Fair Work Act review recommendations
While we have been waiting for the High Court to hand down its decision on BRIT’s appeal of the Full Court decision, the panel constituted to review the Fair Work Act has recommended that the general protections provisions of the Fair Work Act be amended so that the central consideration about the reason for adverse action is the subjective intention of the person taking the alleged adverse action. This proposal, while not a complete reversal of the Full Court’s decision, certainly suggested that the panel considered that the wrong outcome and principles had been applied in this case.

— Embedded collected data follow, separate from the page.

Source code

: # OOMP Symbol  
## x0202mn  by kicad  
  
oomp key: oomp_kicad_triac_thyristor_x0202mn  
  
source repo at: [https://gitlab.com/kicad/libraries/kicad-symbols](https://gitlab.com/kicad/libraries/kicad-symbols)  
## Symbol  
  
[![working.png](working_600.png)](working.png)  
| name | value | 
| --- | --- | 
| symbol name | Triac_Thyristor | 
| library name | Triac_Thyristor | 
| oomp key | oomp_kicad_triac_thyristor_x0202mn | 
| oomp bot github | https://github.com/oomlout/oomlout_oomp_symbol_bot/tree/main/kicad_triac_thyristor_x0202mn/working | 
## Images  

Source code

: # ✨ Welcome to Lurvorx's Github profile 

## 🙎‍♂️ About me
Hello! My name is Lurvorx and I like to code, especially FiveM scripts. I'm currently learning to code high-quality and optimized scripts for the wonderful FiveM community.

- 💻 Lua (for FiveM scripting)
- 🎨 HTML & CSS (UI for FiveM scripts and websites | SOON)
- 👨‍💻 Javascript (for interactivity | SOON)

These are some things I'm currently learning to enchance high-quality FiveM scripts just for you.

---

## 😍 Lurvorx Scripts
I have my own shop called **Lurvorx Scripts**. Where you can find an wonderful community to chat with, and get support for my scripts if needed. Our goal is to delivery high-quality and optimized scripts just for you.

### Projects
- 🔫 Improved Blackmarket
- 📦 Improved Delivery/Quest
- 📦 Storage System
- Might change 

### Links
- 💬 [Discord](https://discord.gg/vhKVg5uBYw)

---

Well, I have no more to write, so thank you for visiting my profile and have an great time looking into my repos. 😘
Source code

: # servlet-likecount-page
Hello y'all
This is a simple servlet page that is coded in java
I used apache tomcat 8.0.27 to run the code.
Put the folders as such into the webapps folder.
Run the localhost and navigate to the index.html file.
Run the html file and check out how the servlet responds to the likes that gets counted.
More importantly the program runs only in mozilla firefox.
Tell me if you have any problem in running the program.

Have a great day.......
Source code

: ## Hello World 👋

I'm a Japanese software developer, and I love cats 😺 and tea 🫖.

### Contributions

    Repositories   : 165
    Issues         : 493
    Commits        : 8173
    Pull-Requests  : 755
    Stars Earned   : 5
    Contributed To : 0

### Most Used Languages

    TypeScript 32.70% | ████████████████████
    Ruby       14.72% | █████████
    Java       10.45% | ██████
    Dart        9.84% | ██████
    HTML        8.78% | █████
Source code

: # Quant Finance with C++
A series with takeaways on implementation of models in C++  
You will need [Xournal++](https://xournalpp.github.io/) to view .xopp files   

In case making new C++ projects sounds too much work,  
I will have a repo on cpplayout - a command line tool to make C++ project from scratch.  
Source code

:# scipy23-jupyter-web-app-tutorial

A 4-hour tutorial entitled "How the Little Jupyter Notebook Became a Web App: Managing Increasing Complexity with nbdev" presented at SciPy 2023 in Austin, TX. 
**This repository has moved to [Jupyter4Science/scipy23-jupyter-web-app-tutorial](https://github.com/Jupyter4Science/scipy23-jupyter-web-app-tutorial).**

Findings in the High Court
In three separate, but concurring judgments, the High Court held that Dr Harvey’s (BRIT’s decision –maker’s) evidence which was accepted by the primary judge, and not challenged before the Full Court, established that the reason the adverse action was taken against Mr Barclay was because of his alleged serious misconduct, and had not been for a proscribed reason such as his industrial activity.
French CJ and Crennan J held that the ‘correct approach’ for the Court in determining why an employer took adverse action against an employee is a question of fact that involves consideration of the decision maker’s ‘particular reason’ as well as the employee’s circumstances, at the time the adverse action was taken. In particular, their Honours confirmed that, as was the case with Dr Harvey’s evidence, a decision maker’s direct testimony as to their ‘particular reason’, if reliable and accepted, is sufficient to discharge the burden on the employer, and that this approach applied in the Fair Work Act as it did in previous versions of the legislation. Their Honours also dismissed the respondent’s argument that the conduct and proscribed reason were ‘inextricably entwined’, and held that such an approach would ‘destroy the balance between employers and employees’ in this area.
Gummow and Hayne JJ held that the argument in support of a search for ‘objective’ reasons erroneously suggested that it was open to a Court to make its own findings, rather than make findings of fact based on the evidence before the Court.
Heydon J’s judgment made the strongest comments in allowing BRIT’s appeal, noting that even Counsel for the respondents did not fully embrace the approach taken by the Full Court majority. His Honour held that “to search for the “reason” for a voluntary action is to search for the reasoning actually employed by the person who acted. Nothing in the Act expressly suggests that the courts are to search for “unconscious” elements in the impugned reasoning of persons in Dr Harvey’s position. No requirement for such a search can be implied”. His Honour also commented on the ‘hilarity’ of an employer having to defend such an ‘impossible burden’, and found that, even if such a search was permitted, there was no evidence before the primary judge that Dr Harvey held any ‘unconscious’ proscribed reasons.
Implications for employers
Although this decision is based on the protection provided for union members and officers, similar reasoning will apply to the Fair Work Act’s protection of other employees who exercise workplace rights.
The High Court’s decision ends a period of great uncertainty in this area, and provides assurance to employers that they will be able to successfully discharge the reverse onus of proof in adverse action claims under section 361 of the Fair Work Act, if the Court accepts the employer’s subjective reasons for engaging in certain conduct.
Employers will need to ensure that they can produce sufficient evidence of the subjective intent. They should make and retain contemporaneous documents or records which describe their purpose and intent at the time of the relevant conduct.